» **What is being asked**
Hunt through the lines below for the string "pull" and copy each one that has it.

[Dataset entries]
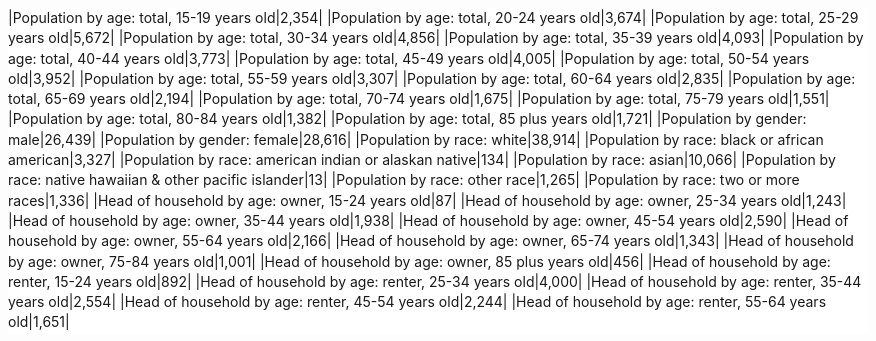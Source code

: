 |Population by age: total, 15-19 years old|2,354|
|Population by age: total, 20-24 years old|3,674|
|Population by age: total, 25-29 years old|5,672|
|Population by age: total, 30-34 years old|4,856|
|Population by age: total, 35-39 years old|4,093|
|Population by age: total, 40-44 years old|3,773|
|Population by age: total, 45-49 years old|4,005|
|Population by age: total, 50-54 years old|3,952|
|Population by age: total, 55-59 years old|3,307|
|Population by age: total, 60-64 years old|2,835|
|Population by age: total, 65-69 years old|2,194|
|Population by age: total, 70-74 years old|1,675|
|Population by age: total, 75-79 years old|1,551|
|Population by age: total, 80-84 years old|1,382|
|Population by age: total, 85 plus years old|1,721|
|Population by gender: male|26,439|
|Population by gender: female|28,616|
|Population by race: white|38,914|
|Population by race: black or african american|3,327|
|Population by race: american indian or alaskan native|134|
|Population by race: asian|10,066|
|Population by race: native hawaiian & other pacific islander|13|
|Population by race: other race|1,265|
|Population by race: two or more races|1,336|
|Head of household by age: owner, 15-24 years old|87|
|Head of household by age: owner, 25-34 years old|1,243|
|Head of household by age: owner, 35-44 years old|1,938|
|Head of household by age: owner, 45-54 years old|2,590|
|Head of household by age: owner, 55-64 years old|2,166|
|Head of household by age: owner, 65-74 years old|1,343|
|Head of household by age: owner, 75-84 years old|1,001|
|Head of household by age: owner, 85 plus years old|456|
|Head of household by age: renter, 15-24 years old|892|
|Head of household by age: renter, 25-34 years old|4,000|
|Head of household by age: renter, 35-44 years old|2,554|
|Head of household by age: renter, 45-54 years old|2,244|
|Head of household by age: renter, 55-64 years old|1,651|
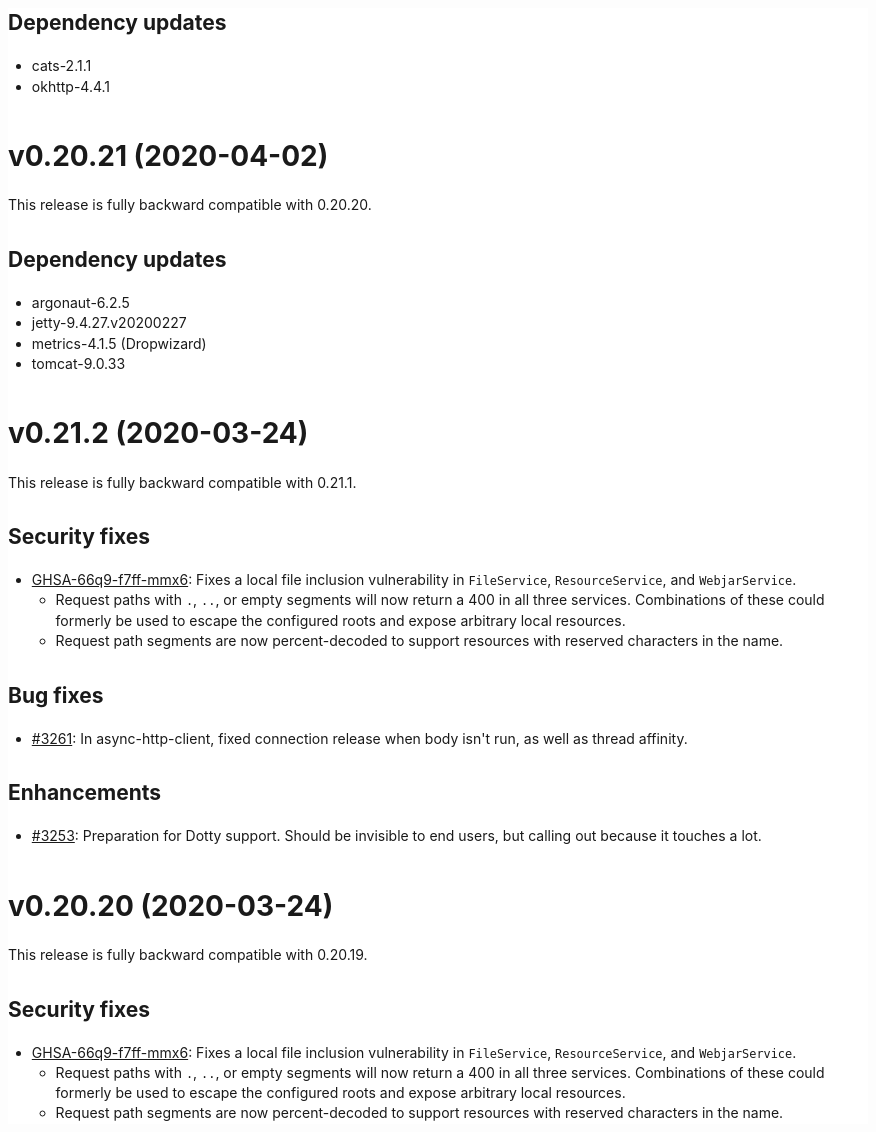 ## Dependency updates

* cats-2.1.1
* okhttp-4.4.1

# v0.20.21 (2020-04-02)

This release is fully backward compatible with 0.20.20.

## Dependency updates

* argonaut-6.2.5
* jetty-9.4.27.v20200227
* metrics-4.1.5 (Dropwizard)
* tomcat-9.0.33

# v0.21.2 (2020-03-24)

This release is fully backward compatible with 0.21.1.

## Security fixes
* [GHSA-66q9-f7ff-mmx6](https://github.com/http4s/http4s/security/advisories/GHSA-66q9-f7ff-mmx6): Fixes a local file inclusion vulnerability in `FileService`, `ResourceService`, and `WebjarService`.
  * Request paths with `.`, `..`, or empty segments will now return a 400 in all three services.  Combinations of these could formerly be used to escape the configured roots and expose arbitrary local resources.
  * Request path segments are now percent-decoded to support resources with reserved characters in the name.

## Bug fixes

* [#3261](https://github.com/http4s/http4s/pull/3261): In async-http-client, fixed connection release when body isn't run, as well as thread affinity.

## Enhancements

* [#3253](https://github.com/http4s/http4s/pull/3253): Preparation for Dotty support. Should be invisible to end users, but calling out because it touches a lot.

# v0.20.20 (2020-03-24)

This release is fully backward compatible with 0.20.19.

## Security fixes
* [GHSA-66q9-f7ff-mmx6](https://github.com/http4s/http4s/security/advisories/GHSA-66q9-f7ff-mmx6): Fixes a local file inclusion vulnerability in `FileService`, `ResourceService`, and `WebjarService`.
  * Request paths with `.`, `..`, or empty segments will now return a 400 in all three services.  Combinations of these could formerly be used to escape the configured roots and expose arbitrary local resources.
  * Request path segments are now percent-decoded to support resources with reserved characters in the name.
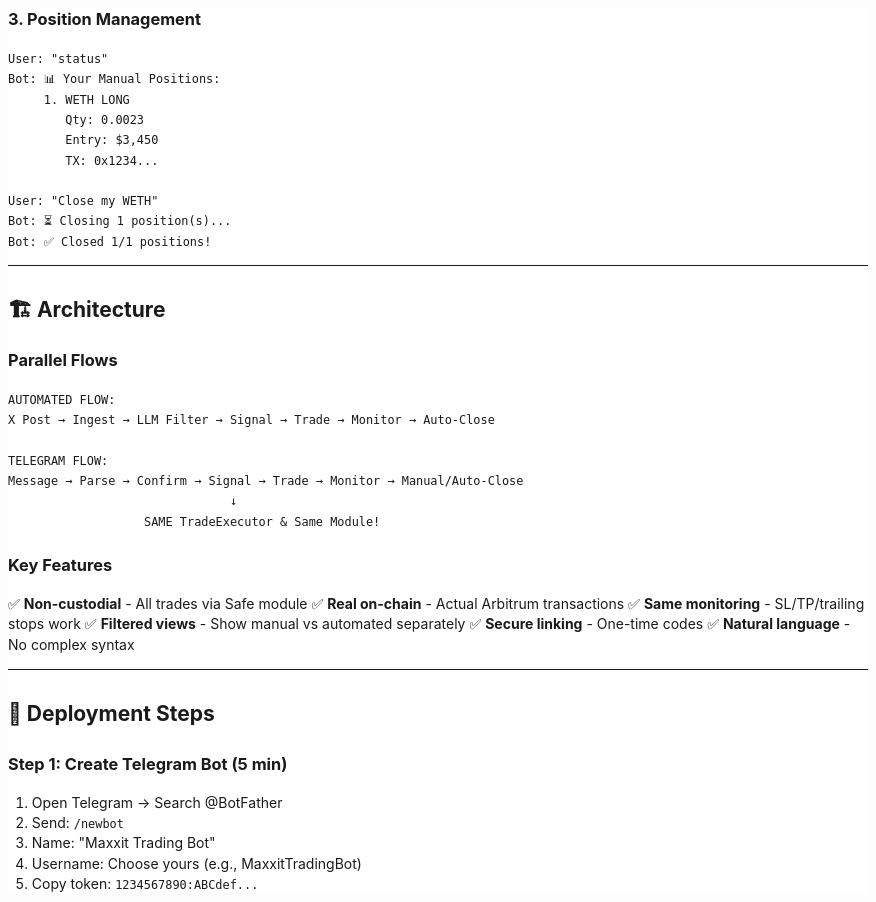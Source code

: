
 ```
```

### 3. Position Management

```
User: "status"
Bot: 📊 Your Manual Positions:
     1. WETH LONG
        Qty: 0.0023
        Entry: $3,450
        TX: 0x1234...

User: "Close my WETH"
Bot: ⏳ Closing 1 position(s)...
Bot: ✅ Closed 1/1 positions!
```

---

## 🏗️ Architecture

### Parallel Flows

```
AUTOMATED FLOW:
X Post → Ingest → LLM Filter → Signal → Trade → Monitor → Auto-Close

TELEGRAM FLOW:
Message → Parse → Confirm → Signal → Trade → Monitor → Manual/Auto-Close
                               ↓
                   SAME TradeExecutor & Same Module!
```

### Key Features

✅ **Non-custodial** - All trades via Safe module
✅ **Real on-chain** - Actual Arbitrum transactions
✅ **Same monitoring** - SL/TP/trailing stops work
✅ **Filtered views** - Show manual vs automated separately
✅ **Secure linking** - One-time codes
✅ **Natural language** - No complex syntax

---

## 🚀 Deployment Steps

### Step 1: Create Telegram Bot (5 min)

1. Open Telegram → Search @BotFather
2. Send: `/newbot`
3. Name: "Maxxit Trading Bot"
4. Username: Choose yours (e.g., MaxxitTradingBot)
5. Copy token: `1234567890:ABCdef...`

* * *

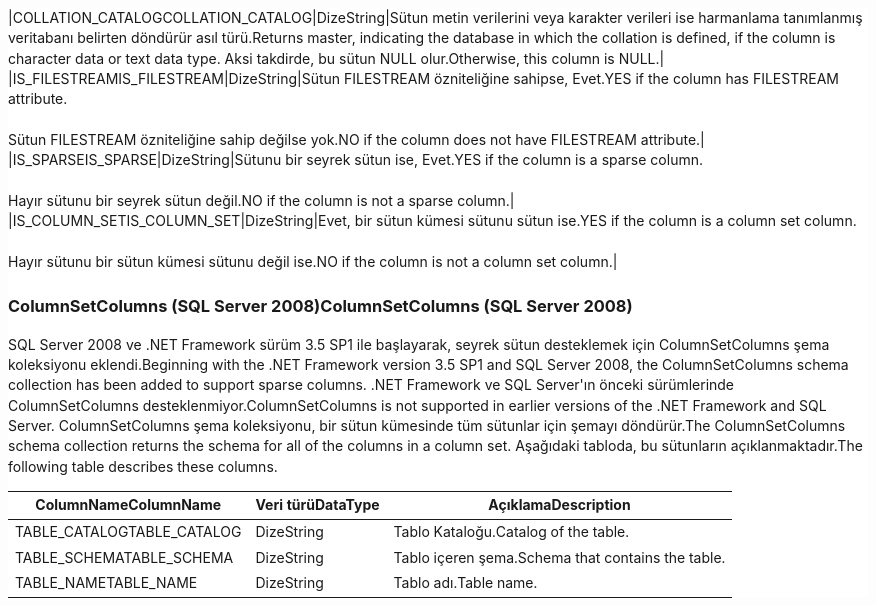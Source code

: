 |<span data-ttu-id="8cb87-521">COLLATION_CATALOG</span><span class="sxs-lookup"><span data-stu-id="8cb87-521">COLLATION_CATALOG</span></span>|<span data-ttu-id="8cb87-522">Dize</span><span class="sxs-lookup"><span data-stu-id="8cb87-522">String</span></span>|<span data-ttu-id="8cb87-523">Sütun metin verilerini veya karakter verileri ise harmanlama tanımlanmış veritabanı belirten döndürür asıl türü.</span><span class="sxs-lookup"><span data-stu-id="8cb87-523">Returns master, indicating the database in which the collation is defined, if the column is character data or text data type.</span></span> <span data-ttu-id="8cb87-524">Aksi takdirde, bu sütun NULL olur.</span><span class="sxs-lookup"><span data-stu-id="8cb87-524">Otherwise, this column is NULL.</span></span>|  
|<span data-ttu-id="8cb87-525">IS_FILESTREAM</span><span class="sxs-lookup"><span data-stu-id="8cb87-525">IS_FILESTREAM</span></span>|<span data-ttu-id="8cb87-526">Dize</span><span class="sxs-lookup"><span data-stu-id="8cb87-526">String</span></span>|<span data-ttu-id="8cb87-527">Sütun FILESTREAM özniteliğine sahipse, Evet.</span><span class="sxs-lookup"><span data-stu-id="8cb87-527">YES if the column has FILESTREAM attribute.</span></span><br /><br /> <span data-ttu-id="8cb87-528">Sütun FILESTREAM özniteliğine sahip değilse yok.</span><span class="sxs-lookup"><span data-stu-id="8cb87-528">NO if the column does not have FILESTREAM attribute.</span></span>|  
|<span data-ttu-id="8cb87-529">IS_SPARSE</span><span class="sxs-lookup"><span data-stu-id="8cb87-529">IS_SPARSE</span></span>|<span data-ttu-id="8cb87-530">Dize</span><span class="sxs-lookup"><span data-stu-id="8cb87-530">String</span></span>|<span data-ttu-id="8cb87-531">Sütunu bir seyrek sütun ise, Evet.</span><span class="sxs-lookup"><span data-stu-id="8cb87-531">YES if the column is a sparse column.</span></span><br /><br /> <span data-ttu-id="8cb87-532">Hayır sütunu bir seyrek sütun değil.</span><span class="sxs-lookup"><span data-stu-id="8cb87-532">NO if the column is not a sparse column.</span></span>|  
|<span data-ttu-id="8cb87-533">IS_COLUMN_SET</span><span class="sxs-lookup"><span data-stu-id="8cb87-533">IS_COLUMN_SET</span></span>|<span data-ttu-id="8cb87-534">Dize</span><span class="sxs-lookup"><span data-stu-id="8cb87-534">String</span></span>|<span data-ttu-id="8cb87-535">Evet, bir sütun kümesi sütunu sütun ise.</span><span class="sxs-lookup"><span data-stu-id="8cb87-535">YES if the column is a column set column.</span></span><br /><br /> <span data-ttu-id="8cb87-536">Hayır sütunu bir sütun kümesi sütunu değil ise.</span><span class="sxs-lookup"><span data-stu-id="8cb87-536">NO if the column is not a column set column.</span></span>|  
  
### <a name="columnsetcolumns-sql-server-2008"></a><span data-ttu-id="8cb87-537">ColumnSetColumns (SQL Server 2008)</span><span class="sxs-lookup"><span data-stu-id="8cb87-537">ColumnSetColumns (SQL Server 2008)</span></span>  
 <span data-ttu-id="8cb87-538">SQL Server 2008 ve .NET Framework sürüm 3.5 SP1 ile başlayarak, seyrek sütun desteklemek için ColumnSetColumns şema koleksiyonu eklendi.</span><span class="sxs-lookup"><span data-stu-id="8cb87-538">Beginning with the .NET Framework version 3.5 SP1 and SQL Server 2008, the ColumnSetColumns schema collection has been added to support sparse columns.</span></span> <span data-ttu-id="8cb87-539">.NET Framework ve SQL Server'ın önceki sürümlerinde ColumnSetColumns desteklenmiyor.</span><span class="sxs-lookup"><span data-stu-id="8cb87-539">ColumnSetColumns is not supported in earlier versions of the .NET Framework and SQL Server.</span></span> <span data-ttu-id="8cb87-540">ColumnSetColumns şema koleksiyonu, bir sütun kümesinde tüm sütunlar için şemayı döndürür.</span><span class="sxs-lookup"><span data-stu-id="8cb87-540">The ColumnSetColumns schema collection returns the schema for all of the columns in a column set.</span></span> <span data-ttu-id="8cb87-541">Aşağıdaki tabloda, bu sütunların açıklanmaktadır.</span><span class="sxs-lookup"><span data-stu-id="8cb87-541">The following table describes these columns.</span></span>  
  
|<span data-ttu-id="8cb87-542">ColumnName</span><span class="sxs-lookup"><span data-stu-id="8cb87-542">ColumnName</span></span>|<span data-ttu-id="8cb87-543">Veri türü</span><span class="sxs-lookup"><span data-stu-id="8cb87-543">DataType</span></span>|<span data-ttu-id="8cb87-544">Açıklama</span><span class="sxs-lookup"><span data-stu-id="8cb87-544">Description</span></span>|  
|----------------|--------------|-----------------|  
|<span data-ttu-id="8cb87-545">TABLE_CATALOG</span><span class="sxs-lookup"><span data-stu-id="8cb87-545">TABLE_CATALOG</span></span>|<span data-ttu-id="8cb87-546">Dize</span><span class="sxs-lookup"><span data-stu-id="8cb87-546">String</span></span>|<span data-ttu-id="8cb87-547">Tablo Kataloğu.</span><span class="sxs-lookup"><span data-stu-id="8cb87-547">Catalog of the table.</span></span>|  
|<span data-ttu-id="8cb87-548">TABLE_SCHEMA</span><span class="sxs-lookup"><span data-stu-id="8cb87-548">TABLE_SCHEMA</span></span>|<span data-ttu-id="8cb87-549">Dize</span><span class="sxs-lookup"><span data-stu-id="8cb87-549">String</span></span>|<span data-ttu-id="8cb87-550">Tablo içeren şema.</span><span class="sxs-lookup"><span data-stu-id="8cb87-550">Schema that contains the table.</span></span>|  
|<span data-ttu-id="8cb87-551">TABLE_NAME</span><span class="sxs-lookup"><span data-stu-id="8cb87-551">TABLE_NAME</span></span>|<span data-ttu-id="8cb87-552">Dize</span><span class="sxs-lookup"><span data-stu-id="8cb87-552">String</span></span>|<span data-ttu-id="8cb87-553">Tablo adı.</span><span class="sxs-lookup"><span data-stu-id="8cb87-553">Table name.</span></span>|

» **Written solution**
* [#3261](https://github.com/http4s/http4s/pull/3261): In async-http-client, fixed connection release when body isn't run, as well as thread affinity.
* [#3253](https://github.com/http4s/http4s/pull/3253): Preparation for Dotty support. Should be invisible to end users, but calling out because it touches a lot.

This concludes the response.